***** RECORD EXCERPTS
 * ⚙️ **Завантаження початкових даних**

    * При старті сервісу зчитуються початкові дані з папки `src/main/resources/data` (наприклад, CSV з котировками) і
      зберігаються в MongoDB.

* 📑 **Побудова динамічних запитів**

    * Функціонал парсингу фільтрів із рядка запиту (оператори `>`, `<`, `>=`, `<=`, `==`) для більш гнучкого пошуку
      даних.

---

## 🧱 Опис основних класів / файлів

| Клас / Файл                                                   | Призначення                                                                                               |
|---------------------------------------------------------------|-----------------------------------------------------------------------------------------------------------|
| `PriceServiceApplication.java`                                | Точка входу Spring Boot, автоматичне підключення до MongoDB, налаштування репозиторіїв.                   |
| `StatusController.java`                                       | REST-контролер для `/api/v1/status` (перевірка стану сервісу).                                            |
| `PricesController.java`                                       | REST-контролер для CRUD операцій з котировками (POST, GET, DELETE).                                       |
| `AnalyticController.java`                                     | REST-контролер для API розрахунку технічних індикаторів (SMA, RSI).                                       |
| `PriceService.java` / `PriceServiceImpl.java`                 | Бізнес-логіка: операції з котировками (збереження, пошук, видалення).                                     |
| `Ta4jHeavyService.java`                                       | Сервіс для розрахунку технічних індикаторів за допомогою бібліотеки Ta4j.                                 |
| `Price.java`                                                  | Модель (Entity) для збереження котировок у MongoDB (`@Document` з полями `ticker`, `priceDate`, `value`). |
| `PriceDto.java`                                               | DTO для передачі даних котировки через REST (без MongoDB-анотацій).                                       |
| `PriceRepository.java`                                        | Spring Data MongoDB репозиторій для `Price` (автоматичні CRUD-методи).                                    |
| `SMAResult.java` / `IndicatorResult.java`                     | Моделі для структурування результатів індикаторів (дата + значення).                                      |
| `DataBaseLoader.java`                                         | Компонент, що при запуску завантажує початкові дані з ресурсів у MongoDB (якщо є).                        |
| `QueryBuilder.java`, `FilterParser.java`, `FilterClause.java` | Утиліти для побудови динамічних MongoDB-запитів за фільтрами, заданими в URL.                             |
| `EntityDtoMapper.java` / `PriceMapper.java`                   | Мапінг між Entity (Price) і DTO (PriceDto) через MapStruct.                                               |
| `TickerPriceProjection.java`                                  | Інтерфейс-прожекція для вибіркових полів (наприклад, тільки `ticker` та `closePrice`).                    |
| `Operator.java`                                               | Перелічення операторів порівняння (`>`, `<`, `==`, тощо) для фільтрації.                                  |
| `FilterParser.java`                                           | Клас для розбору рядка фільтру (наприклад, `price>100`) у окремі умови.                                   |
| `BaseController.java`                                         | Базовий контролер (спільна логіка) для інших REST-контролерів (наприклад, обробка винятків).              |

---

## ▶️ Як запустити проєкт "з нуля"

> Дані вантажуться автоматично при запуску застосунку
**********
**WHAT YOU NEED TO DO:** Retype all of the material, keeping each line exact.

**RESULT OF THE TASK:**
 * ⚙️ **Завантаження початкових даних**

    * При старті сервісу зчитуються початкові дані з папки `src/main/resources/data` (наприклад, CSV з котировками) і
      зберігаються в MongoDB.

* 📑 **Побудова динамічних запитів**

    * Функціонал парсингу фільтрів із рядка запиту (оператори `>`, `<`, `>=`, `<=`, `==`) для більш гнучкого пошуку
      даних.

---

## 🧱 Опис основних класів / файлів

| Клас / Файл                                                   | Призначення                                                                                               |
|---------------------------------------------------------------|-----------------------------------------------------------------------------------------------------------|
| `PriceServiceApplication.java`                                | Точка входу Spring Boot, автоматичне підключення до MongoDB, налаштування репозиторіїв.                   |
| `StatusController.java`                                       | REST-контролер для `/api/v1/status` (перевірка стану сервісу).                                            |
| `PricesController.java`                                       | REST-контролер для CRUD операцій з котировками (POST, GET, DELETE).                                       |
| `AnalyticController.java`                                     | REST-контролер для API розрахунку технічних індикаторів (SMA, RSI).                                       |
| `PriceService.java` / `PriceServiceImpl.java`                 | Бізнес-логіка: операції з котировками (збереження, пошук, видалення).                                     |
| `Ta4jHeavyService.java`                                       | Сервіс для розрахунку технічних індикаторів за допомогою бібліотеки Ta4j.                                 |
| `Price.java`                                                  | Модель (Entity) для збереження котировок у MongoDB (`@Document` з полями `ticker`, `priceDate`, `value`). |
| `PriceDto.java`                                               | DTO для передачі даних котировки через REST (без MongoDB-анотацій).                                       |
| `PriceRepository.java`                                        | Spring Data MongoDB репозиторій для `Price` (автоматичні CRUD-методи).                                    |
| `SMAResult.java` / `IndicatorResult.java`                     | Моделі для структурування результатів індикаторів (дата + значення).                                      |
| `DataBaseLoader.java`                                         | Компонент, що при запуску завантажує початкові дані з ресурсів у MongoDB (якщо є).                        |
| `QueryBuilder.java`, `FilterParser.java`, `FilterClause.java` | Утиліти для побудови динамічних MongoDB-запитів за фільтрами, заданими в URL.                             |
| `EntityDtoMapper.java` / `PriceMapper.java`                   | Мапінг між Entity (Price) і DTO (PriceDto) через MapStruct.                                               |
| `TickerPriceProjection.java`                                  | Інтерфейс-прожекція для вибіркових полів (наприклад, тільки `ticker` та `closePrice`).                    |
| `Operator.java`                                               | Перелічення операторів порівняння (`>`, `<`, `==`, тощо) для фільтрації.                                  |
| `FilterParser.java`                                           | Клас для розбору рядка фільтру (наприклад, `price>100`) у окремі умови.                                   |
| `BaseController.java`                                         | Базовий контролер (спільна логіка) для інших REST-контролерів (наприклад, обробка винятків).              |

---

## ▶️ Як запустити проєкт "з нуля"

> Дані вантажуться автоматично при запуску застосунку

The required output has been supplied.